Black Movement in Digital Spaces: Part 2

Screenshot 2023-02-08 at 12.19.02 PM.png
Screenshot 2023-02-08 at 12.19.02 PM.png

Date:
October 29, 2022, 2:00 – 7:00pm

Location:
Recess 46 Washington Avenue Brooklyn, NY 11205

Black Movement in Digital Spaces invites Black thinkers to collectively engage the key questions posed by artist LaJuné McMillian in her current Recess Session project Black Movement Pop Up Library which seeks to grow community through the use of performances, XR / VR experiences, workshops, conversations and tool making.

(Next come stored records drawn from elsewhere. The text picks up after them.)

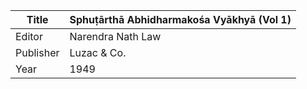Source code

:|Title | Sphuṭārthā Abhidharmakośa Vyākhyā (Vol 1) 
| --- | --- 
|Editor | Narendra Nath Law
|Publisher | Luzac & Co.
|Year | 1949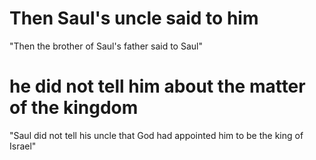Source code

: # Then Saul's uncle said to him

"Then the brother of Saul's father said to Saul"

# he did not tell him about the matter of the kingdom

"Saul did not tell his uncle that God had appointed him to be the king of Israel"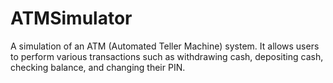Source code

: # ATMSimulator
A simulation of an ATM (Automated Teller Machine) system. It allows users to perform various transactions such as withdrawing cash, depositing cash, checking balance, and changing their PIN.

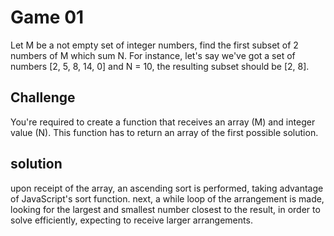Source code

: # Game 01

Let M be a not empty set of integer numbers, find the first subset of 2 numbers of M which sum N. For instance, let's say we've got a set of numbers [2, 5, 8, 14, 0] and N = 10, the resulting subset should be [2, 8].

## Challenge
You're required to create a function that receives an array (M) and integer value (N). This function has to return an array of the first possible solution.

## solution
upon receipt of the array, an ascending sort is performed, taking advantage of JavaScript's sort function. next, a while loop of the arrangement is made, looking for the largest and smallest number closest to the result, in order to solve efficiently, expecting to receive larger arrangements.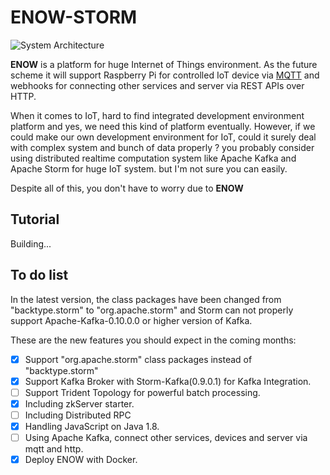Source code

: ENOW-STORM
=====
![System Architecture](http://i.imgur.com/19zJac5.png)

__ENOW__ is a platform for huge Internet of Things environment. As the future scheme it will support Raspberry Pi for controlled IoT device via [MQTT](http://mqtt.org/) and webhooks for connecting other services and server via REST APIs over HTTP.

When it comes to IoT, hard to find integrated development environment platform and yes, we need this kind of platform eventually.
However, if we could make our own development environment for IoT, could it surely deal with complex system and bunch of data properly ? you probably consider using distributed realtime computation system like Apache Kafka and Apache Storm for huge IoT system. but I'm not sure you can easily.

Despite all of this, you don't have to worry due to __ENOW__

## Tutorial
Building...

## To do list
In the latest version, the class packages have been changed from "backtype.storm" to "org.apache.storm" and Storm can not properly support Apache-Kafka-0.10.0.0 or higher version of Kafka.

These are the new features you should expect in the coming
months:



* [x] Support "org.apache.storm" class packages instead of "backtype.storm"
* [x] Support Kafka Broker with Storm-Kafka(0.9.0.1) for Kafka Integration.
* [ ] Support Trident Topology for powerful batch processing.
* [x] Including zkServer starter.
* [ ] Including Distributed RPC
* [x] Handling JavaScript on Java 1.8.
* [ ] Using Apache Kafka, connect other services, devices and server via mqtt and http.
* [x] Deploy ENOW with Docker.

As a new media artist and creative technologist, LaJuné McMillian challenges the limitations of western technologies specifically in terms of how it may harm, isolate, place limitations on, and ignore the needs of Black people. This project centers the needs of Black folx and asks them to consider how they might operate in spaces not built for them--the same spaces built to control and surveil them. It asks if these tools can be reappropriated, and if so, what does that process look like?

Join us for a full day of programming featuring a mediation workshop and motion capture workshop, followed by a panel discussion and the unvieling of a new work by the artist. Full run-of-show below:

2-3 pm: Meditation with Jazmine Hayes

Through themes of spirituality, bonding rituals and transformation, Hayes conceptualizes safe spaces as a necessary strategy for passing on intergenerational imagery and narratives for a people whose histories are consistently erased, misrepresented and misinterpreted. This workshop will prepare participants to be in touch with their bodyminds and to imagine what kind of avatars and spaces that they may choose to inhabit in their imaginations, or to construct in virtual environments in the Motion Capture Workshops to follow.

3-4: Light Refreshments in the Gallery

4-5 pm: Understanding, Transforming, and Preserving Movement in Digital Spaces with LaJuné McMillian Part 2: Motion Capture

In this workshop participants will learn about Extended Reality tools in relationship to race, gender, and culture. We will collectively explore issues of cultural representation and exploitation through readings and discussions, while also providing an introduction to motion capture, rigging and 3D environments. Core elements of the workshop integrate performance, extended reality, and physical computing to question access, control and representation.

In this iteration, participants will be introduced to the inner workings of live-motion capture performance art. Using the Perception Neuron, a stand alone motion capture suit, and Unreal Engine, a software to create real-time visuals, participants will gain an introduction to the process behind Movement Portraits, and be invited to create their own.

No prior experience of programming or with these tools are needed. Participants will work in groups, and computers will be provided onsite. While recommended, participants do not need to attend the prior online Part 1 workshop to participate.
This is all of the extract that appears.